Right now they are talking about highway 50 access. KKTV - Livestream


----------



## yetigonecrazy (May 23, 2005)

there are usually hundreds of people camped between the old railroad stuff and the road, in all those bushes along the river.....they are going to need an army to get/keep everybody out of there


----------



## Snowhere (Feb 21, 2008)

This is how they plan on keeping people out. They placed some concrete barriers, where the typical railroad crossing is. Too bad they don't offer walk in camping at the high school fields, like they allow for Ride the Rockies. As is, there is really no camping at Fibark. Salida East is it, and it is not close, and there are not a lot of campsites there.


----------



## ednaout (Jun 3, 2005)

I just don't understand this. Has there been trouble in the past? I know some jack asses set off fireworks last year (I happen to know the jack asses), and maybe incidents like that play a role, but it seems really strange to have a river fest and not allow for camping. Apparently, RVs are not allowed to set up in town either. Between no camping and no RVs they are really excluding a large part of the population that comes for the event.


----------



## lmyers (Jun 10, 2008)

ednaout said:


> I just don't understand this. Has there been trouble in the past? I know some jack asses set off fireworks last year (I happen to know the jack asses), and maybe incidents like that play a role, but it seems really strange to have a river fest and not allow for camping. Apparently, RVs are not allowed to set up in town either. Between no camping and no RVs they are really excluding a large part of the population that comes for the event.


According to the Mountain Mail (Salida's newspaper) they had dozens or more of complaints from citizens regarding the situation last year. The crowd that arrives for Fibark is the party/festival crowd more than the river crowd anymore.... apparently there was feces and trash left everywhere, there were problems with vandalism and fights and people wandering downtown in the middle of the night causing trouble. In the paper they were recommending people camp at Salida East or the National Forest campgrounds which are spread though-out the county.

So everyone is aware, Salida East was damn near full when I was there 2 days ago.... also, there is a construction zone between town and Salida East where a new Forest Service/State Parks and Wildlife building is being built. This will be a perfect spot for the highway patrol to set up a check point (not sure if that will happen, but I am concerned it will).


----------



## Flohotter (Jun 22, 2010)

FibArk isn't what it use to be. We haven't been the last two years for primarily the shit (literally) that Logan has mentioned. That being said, seems pretty illogical to have a multi-day gathering without providing some type of camping for the public. They could probably even sell tickets for said camping and make a few bucks. 

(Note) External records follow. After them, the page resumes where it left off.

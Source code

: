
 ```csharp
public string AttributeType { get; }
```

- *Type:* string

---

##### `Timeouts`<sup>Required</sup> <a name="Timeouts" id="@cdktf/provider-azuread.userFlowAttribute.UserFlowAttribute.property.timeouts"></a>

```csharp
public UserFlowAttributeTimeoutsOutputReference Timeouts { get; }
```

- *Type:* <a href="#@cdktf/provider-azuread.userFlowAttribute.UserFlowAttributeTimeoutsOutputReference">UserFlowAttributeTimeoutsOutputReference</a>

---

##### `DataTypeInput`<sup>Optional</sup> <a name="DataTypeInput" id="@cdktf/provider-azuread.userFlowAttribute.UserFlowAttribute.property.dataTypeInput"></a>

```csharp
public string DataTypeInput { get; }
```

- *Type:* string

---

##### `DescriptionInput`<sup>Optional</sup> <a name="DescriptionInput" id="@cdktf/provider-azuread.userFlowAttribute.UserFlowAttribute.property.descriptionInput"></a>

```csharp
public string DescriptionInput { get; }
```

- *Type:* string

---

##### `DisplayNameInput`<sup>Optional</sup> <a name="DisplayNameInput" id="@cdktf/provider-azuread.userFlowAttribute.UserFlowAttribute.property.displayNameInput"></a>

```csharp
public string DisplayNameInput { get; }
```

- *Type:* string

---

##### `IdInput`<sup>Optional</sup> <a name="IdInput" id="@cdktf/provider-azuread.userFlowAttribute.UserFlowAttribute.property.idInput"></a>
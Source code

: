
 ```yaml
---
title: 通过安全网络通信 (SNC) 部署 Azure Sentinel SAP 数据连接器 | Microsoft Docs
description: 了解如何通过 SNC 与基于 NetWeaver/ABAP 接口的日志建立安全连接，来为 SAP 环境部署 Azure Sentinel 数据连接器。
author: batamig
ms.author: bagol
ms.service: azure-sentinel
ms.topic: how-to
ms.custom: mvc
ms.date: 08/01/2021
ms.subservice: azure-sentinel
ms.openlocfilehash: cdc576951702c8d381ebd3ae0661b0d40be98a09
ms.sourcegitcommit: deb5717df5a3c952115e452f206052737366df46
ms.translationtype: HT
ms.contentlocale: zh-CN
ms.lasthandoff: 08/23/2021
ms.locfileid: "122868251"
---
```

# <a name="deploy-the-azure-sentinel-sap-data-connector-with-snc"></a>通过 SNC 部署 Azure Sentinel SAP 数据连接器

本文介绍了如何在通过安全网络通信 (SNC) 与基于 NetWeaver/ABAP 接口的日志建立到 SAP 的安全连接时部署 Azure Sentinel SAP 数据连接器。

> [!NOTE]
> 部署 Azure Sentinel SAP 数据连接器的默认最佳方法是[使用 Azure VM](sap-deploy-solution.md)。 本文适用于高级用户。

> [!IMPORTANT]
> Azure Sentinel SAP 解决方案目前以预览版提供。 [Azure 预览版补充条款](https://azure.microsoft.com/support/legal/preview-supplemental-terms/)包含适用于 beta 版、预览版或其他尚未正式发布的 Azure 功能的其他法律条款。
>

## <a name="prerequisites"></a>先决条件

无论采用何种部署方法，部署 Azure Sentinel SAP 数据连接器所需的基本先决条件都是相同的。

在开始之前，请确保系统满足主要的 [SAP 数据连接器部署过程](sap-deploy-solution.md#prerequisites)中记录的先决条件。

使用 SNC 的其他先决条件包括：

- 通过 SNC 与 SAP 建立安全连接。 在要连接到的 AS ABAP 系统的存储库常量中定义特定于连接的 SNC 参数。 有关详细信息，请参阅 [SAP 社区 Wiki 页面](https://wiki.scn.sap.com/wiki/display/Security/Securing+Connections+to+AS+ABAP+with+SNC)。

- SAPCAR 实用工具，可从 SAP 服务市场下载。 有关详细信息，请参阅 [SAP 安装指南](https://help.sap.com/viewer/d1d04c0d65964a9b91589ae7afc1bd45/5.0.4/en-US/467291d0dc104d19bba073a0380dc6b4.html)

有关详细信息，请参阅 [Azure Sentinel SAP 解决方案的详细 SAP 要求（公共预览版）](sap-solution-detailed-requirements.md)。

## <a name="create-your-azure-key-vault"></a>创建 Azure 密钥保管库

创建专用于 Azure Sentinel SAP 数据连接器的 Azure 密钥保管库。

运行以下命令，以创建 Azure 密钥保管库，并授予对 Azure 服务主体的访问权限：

Get it together FibArk Planners!


----------



## moabmic (Apr 13, 2004)

One more option would be to check in with River Runners. There was discussion about them running a bus from Eddyline on Friday and Sat nights to Runners to FIBArk. This would allow you entry through the DUI gauntlet and easier access to camping around Nathrop/BV.


----------



## yetigonecrazy (May 23, 2005)

lmyers said:


> The crowd that arrives for Fibark is the party/festival crowd more than the river crowd anymore....


After hearing your comments during our discussion the other day, this is also the conclusion I came to, and now understand and support your decision!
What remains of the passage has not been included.